Distributed systems can be subject to various kinds of partial failures, therefore building fault-tolerance or failure mitigation mechanisms for distributed systems remains an important domain of research. In this paper, we present a calculus to formally model distributed systems subject to crash failures with recovery. The recovery model considered in the paper is weak, in the sense that it makes no assumption on the exact state in which a failed node resumes its execution, only its identity has to be distinguishable from past incarnations of itself. Our calculus is inspired in part by the Erlang programming language and in part by the distributed $\pi$-calculus with nodes and link failures (D$\pi$F) introduced by Francalanza and Hennessy. In order to reason about distributed systems with failures and recovery we develop a behavioral theory for our calculus, in the form of a contextual equivalence, and of a fully abstract coinductive characterization of this equivalence by means of a labelled transition system semantics and its associated weak bisimilarity. This result is valuable for it provides a compositional proof technique for proving or disproving contextual equivalence between systems.

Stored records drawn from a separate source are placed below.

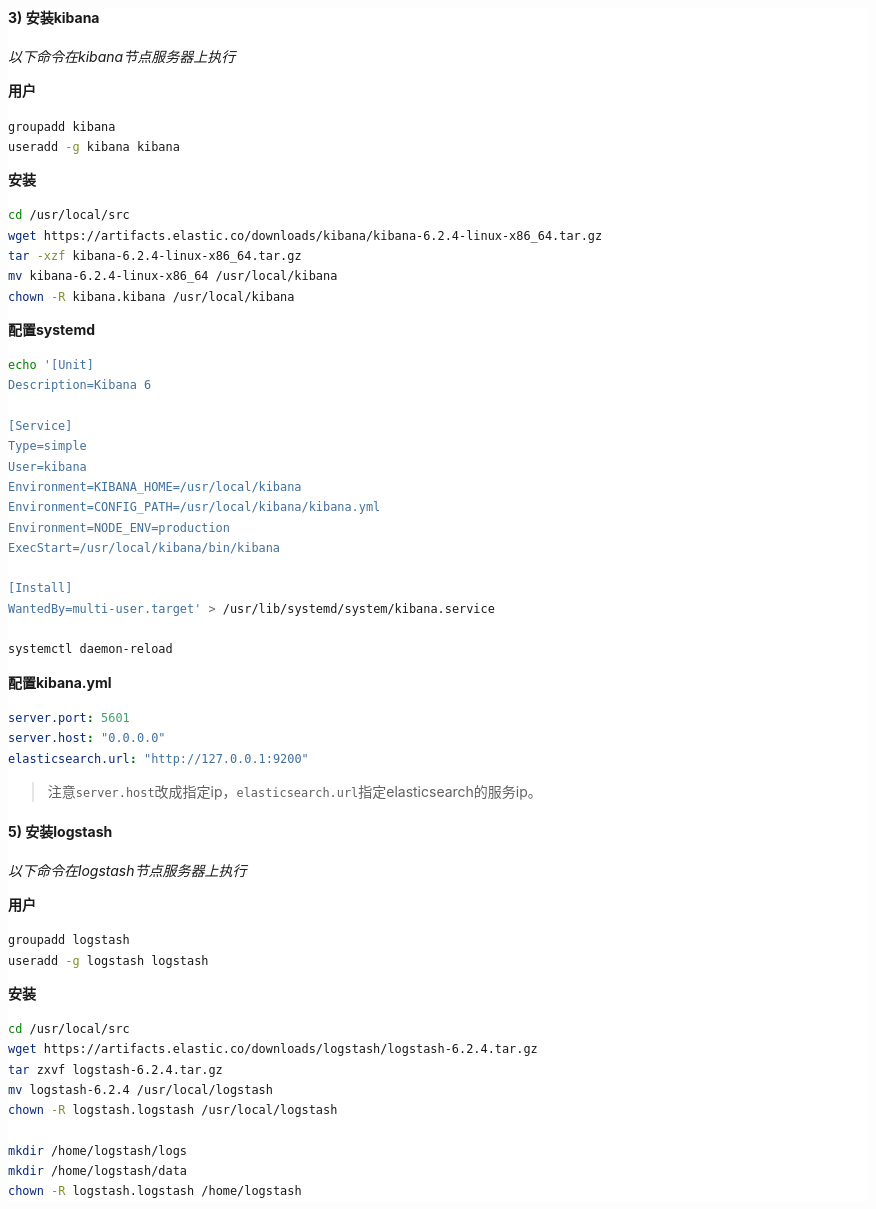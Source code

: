 #### 3) 安装kibana
*以下命令在kibana节点服务器上执行*

**用户**
``` bash
groupadd kibana
useradd -g kibana kibana
```

**安装**
``` bash
cd /usr/local/src
wget https://artifacts.elastic.co/downloads/kibana/kibana-6.2.4-linux-x86_64.tar.gz
tar -xzf kibana-6.2.4-linux-x86_64.tar.gz
mv kibana-6.2.4-linux-x86_64 /usr/local/kibana
chown -R kibana.kibana /usr/local/kibana
```

**配置systemd**
``` bash
echo '[Unit]
Description=Kibana 6

[Service]
Type=simple
User=kibana
Environment=KIBANA_HOME=/usr/local/kibana
Environment=CONFIG_PATH=/usr/local/kibana/kibana.yml
Environment=NODE_ENV=production
ExecStart=/usr/local/kibana/bin/kibana

[Install]
WantedBy=multi-user.target' > /usr/lib/systemd/system/kibana.service

systemctl daemon-reload
```

**配置kibana.yml**
``` yaml
server.port: 5601
server.host: "0.0.0.0"
elasticsearch.url: "http://127.0.0.1:9200"
```
> 注意`server.host`改成指定ip，`elasticsearch.url`指定elasticsearch的服务ip。

#### 5) 安装logstash
*以下命令在logstash节点服务器上执行*

**用户**
``` bash
groupadd logstash
useradd -g logstash logstash
```

**安装**
``` bash
cd /usr/local/src
wget https://artifacts.elastic.co/downloads/logstash/logstash-6.2.4.tar.gz
tar zxvf logstash-6.2.4.tar.gz
mv logstash-6.2.4 /usr/local/logstash
chown -R logstash.logstash /usr/local/logstash

mkdir /home/logstash/logs
mkdir /home/logstash/data
chown -R logstash.logstash /home/logstash
```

翻译：分布式系统可能遭受各种类型的部分故障，因此为分布式系统构建容错或故障缓解机制仍然是重要的研究领域。本文提出了一种演算方法，用于形式化建模受崩溃故障及恢复影响的分布式系统。本文考虑的恢复模型是弱恢复模型，这意味着它不对故障节点恢复执行时的确切状态做出任何假设，仅要求其身份能够与自身的过往实例相区分。我们的演算部分受Erlang编程语言启发，部分借鉴了Francalanza和Hennessy提出的具有节点与链路故障的分布式π演算（DπF）。为了对具有故障和恢复的分布式系统进行推理，我们为该演算建立了行为理论，具体表现为上下文等价关系，以及通过带标签的转移系统语义及其关联的弱互模拟关系对此等价关系给出的完全抽象的共归纳刻画。这一结果具有重要价值，因为它为证明或证否系统间的上下文等价关系提供了组合式证明技术。